* **Problem requirements**
Across the records below, count the lines that contain "tabla" and write down only the count.

------------

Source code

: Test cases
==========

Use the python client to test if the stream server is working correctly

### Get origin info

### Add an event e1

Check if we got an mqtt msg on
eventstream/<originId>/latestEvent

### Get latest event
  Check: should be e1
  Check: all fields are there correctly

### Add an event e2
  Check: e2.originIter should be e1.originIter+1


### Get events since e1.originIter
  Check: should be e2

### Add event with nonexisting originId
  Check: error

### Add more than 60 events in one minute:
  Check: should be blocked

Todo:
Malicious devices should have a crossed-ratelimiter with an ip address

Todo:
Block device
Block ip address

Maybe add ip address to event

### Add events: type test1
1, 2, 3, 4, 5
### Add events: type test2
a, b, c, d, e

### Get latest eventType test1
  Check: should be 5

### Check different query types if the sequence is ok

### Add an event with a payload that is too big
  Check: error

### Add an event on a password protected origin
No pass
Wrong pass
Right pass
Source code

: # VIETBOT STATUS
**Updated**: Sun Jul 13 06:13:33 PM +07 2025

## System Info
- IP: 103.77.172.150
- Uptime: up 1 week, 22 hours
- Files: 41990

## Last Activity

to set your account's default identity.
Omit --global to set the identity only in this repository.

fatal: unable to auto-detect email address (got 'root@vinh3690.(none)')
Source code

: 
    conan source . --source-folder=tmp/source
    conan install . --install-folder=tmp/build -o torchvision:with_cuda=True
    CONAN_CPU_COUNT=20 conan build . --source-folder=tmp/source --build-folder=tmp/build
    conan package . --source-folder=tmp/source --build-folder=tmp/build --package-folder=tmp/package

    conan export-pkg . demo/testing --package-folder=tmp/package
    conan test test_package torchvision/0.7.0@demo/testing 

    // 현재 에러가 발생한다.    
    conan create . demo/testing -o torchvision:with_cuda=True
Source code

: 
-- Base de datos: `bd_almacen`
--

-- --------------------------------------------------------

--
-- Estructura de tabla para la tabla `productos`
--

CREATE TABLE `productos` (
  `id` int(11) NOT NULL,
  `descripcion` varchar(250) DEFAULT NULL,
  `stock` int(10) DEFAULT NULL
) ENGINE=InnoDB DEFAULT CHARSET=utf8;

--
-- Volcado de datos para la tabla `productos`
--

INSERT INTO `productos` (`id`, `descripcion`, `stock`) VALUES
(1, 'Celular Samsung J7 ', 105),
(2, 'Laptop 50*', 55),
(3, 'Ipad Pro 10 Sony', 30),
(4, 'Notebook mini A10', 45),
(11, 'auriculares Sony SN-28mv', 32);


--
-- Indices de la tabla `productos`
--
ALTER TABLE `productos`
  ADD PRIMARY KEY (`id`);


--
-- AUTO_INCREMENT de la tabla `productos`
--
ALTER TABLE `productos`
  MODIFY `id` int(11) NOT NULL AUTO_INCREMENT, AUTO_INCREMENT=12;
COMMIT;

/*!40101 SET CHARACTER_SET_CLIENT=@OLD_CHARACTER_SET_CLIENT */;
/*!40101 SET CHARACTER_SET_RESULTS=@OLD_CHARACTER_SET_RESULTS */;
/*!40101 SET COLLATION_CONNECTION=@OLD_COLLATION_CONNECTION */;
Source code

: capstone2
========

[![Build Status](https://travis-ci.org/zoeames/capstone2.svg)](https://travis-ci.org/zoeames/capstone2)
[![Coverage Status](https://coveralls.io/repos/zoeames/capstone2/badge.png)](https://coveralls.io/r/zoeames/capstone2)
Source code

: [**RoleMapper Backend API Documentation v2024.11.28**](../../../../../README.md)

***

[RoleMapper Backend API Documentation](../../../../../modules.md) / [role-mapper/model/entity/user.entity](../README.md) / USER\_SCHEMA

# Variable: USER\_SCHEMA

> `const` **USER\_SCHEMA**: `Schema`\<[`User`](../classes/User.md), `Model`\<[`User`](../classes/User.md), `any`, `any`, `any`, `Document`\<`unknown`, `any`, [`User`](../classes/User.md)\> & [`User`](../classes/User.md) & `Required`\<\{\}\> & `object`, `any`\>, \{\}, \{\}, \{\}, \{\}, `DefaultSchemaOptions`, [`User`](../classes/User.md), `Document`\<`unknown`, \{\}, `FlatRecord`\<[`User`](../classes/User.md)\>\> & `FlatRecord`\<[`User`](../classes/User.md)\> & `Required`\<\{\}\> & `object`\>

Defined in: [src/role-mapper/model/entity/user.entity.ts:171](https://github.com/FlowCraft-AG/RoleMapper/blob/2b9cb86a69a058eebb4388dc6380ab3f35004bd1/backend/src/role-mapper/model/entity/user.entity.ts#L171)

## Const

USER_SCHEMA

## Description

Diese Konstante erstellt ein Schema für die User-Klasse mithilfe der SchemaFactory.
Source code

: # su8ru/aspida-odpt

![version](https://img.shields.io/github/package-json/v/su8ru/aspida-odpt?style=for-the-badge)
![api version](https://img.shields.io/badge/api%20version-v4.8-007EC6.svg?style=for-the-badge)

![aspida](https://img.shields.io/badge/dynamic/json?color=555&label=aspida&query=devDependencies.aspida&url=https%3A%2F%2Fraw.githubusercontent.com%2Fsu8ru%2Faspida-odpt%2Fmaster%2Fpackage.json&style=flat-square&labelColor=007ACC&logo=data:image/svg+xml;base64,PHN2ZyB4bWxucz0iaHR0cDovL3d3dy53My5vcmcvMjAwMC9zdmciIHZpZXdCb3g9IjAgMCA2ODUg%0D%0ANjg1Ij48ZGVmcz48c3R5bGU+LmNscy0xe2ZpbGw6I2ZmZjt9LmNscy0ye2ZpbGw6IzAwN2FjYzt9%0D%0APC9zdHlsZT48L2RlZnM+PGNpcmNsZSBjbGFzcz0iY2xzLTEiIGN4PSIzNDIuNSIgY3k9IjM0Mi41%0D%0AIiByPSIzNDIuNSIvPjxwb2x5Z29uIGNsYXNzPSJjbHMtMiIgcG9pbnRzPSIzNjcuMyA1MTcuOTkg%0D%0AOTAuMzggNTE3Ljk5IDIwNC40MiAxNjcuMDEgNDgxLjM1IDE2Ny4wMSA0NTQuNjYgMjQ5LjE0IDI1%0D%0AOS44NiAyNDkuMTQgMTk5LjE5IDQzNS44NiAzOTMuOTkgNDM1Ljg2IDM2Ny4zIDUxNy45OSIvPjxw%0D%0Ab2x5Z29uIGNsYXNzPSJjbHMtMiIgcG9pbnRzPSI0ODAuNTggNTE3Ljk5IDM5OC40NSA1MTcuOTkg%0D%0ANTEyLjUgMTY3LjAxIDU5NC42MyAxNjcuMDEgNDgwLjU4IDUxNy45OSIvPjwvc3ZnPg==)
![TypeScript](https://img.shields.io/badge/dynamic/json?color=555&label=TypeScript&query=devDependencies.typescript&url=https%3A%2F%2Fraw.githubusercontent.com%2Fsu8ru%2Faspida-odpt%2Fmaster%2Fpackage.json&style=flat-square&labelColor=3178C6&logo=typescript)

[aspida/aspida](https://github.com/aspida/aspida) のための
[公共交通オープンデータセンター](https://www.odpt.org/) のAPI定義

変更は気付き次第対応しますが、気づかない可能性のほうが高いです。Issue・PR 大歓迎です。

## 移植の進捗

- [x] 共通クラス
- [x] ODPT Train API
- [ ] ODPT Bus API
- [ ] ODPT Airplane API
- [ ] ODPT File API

------------

* **Task result**
4